In this episode of AI Unveiled, Gaurav Kotak speaks with Lionel Barrow, Co-Head of Engineering, and Michelangelo D’Agostino, VP of Machine Learning at Tegus. Tegus is an investment research platform trusted by top hedge funds, PE, and VC firms. The platform includes over 60,000 expert transcripts, public company earnings calls, and presentations, as well as accurate financial models and KPIs. 

They believe AI will bring a profound change in how financial research is done. From sifting through data to now surfacing insights based on past data, and where they are in the research funnel. 

Both Lionel and Michelangelo are excited about the gold mine of data. The proprietary interview data on the Tegus platform is particularly interesting. In the interview, they note how important it is to balance fine-tuning or customizing the model with building an architecture that can easily plug in and avail of the latest foundational models. 

They’ve started with a focus on applying AI to summarize and extract topics from specific calls, and are now adding AI-powered insights across an entire sector as well as automating part of their financial models.  

We discuss how the company has different approaches for opinions (e.g. summary of a call) vs. facts (answering what revenue a company has)—whether it’s which models to use, how to assess quality, and when to rely on human-in-the-loop. 

This episode provides a glimpse into the future of financial research. Enjoy!

Timestamps:

* 6:35 – How customer engagement evolves with AI

* 12:30 – Advice on tackling accuracy through product strategy and machine learning

* 25:21 – Incorporating human preferences into your AI

* 37:12 – Bringing AI into your org structure

Highlighted Excerpts

GAURAV: Can you elaborate a little bit more on how you manage accuracy? And how do you assess whether the accuracy is good enough for a specific use case?

MICHELANGELO: There is a new, interesting possibility that folks are using, which is using a language model to actually check the results of another language model. So can you use a powerful model like GPT-4 and run some documents through to generate a sort of golden set of labels that you then evaluate a second technique against? That’s sort of a new possibility. 

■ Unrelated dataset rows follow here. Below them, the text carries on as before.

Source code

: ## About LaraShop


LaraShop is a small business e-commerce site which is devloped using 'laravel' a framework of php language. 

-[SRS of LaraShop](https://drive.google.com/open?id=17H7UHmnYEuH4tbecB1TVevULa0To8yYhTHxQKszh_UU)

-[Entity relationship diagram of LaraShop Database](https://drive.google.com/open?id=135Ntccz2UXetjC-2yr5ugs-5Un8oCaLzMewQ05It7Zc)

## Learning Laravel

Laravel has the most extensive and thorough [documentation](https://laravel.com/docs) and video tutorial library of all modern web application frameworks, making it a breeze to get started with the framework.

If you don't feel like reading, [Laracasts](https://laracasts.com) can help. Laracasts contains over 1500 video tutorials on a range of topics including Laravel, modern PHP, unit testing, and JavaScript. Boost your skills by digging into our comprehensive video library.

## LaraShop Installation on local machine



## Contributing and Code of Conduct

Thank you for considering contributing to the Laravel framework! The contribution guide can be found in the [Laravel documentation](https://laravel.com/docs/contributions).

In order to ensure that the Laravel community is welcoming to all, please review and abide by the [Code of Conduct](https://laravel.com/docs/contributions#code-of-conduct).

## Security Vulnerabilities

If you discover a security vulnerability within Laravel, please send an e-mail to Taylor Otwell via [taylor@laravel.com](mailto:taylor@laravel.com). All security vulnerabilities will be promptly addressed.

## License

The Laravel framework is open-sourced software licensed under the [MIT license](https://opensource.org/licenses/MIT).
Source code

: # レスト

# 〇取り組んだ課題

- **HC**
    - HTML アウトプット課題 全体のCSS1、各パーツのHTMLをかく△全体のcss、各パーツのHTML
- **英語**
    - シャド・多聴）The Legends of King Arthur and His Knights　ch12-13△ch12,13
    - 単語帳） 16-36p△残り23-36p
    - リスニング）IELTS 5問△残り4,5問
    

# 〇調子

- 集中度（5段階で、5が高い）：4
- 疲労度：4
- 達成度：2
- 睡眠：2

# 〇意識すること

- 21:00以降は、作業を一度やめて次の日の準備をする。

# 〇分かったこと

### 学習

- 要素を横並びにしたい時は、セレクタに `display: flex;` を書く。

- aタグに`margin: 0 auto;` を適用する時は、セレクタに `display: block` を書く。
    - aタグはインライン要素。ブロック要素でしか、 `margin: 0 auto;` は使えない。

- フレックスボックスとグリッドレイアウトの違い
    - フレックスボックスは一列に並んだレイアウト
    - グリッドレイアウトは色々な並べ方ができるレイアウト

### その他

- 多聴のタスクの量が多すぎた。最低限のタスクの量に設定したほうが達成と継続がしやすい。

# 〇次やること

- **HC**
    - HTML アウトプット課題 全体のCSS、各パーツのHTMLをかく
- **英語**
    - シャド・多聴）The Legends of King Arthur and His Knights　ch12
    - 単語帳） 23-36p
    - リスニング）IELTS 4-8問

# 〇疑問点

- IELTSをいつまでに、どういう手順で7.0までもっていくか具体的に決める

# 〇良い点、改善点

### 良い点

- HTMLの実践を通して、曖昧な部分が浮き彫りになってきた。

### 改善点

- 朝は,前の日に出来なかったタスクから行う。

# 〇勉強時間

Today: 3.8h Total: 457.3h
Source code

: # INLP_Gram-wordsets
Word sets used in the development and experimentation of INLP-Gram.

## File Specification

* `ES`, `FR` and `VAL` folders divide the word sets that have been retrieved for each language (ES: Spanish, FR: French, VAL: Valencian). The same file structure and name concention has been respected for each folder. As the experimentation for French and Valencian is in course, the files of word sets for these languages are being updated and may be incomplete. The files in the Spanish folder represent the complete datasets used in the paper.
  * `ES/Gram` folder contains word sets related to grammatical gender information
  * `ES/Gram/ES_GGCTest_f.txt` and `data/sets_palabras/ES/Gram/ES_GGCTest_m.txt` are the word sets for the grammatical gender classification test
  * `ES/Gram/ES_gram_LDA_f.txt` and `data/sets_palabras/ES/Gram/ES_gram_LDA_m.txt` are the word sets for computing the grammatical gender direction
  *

But those sorts of models where it gets a little bit dicier are things like where you’re actually generating new pieces of text. So for example, if you’re generating a summary you’re answering a question or you’re paraphrasing something.

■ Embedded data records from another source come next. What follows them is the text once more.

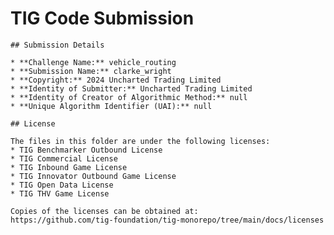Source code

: # TIG Code Submission

    ## Submission Details

    * **Challenge Name:** vehicle_routing
    * **Submission Name:** clarke_wright
    * **Copyright:** 2024 Uncharted Trading Limited
    * **Identity of Submitter:** Uncharted Trading Limited
    * **Identity of Creator of Algorithmic Method:** null
    * **Unique Algorithm Identifier (UAI):** null

    ## License

    The files in this folder are under the following licenses:
    * TIG Benchmarker Outbound License
    * TIG Commercial License
    * TIG Inbound Game License
    * TIG Innovator Outbound Game License
    * TIG Open Data License
    * TIG THV Game License

    Copies of the licenses can be obtained at:  
    https://github.com/tig-foundation/tig-monorepo/tree/main/docs/licenses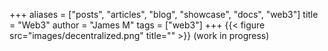 +++
aliases = ["posts", "articles", "blog", "showcase", "docs", "web3"]
title = "Web3"
author = "James M"
tags = ["web3"]
+++
{{< figure src="images/decentralized.png" title="" >}}
(work in progress)
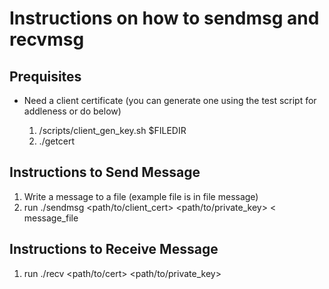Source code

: # Instructions on how to sendmsg and recvmsg

## Prequisites
- Need a client certificate (you can generate one using the test script for addleness or do below)

  1. /scripts/client_gen_key.sh $FILEDIR
  2. ./getcert
  
## Instructions to Send Message 
1. Write a message to a file (example file is in file message)
2. run ./sendmsg <path/to/client_cert> <path/to/private_key> <recipients> < message_file

## Instructions to Receive Message
1. run ./recv <path/to/cert> <path/to/private_key>
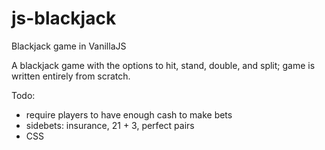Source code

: # js-blackjack
Blackjack game in VanillaJS

A blackjack game with the options to hit, stand, double, and split; game is written entirely from scratch.

Todo:
- require players to have enough cash to make bets
- sidebets: insurance, 21 + 3, perfect pairs
- CSS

Those kinds of applications are a little bit harder to evaluate. And I think traditionally you might do something like have a human write a summary for something and then just count the overlap between what a human does and what the model does, but that’s really hard, and that doesn’t scale super well.

So the kinds of things that we’ve been doing internally are a mix of human evaluation like humans reading and rating a lot of these things internally. We’ve been trying to come up with clever sets of rules and checks that we can apply in code to various things. For example, if you think about summaries, you want to make sure that you’re not making up numbers—that any kind of number that it pulls out into a summary is a number that appeared in the transcript somewhere. And those are some kinds of things that you can code up checks against. So we have been applying techniques like that. 

I think maybe the last thing I’ll say about the evaluation is you can evaluate as much as you want, but you need to give your customers the ability to follow up and evaluate as well.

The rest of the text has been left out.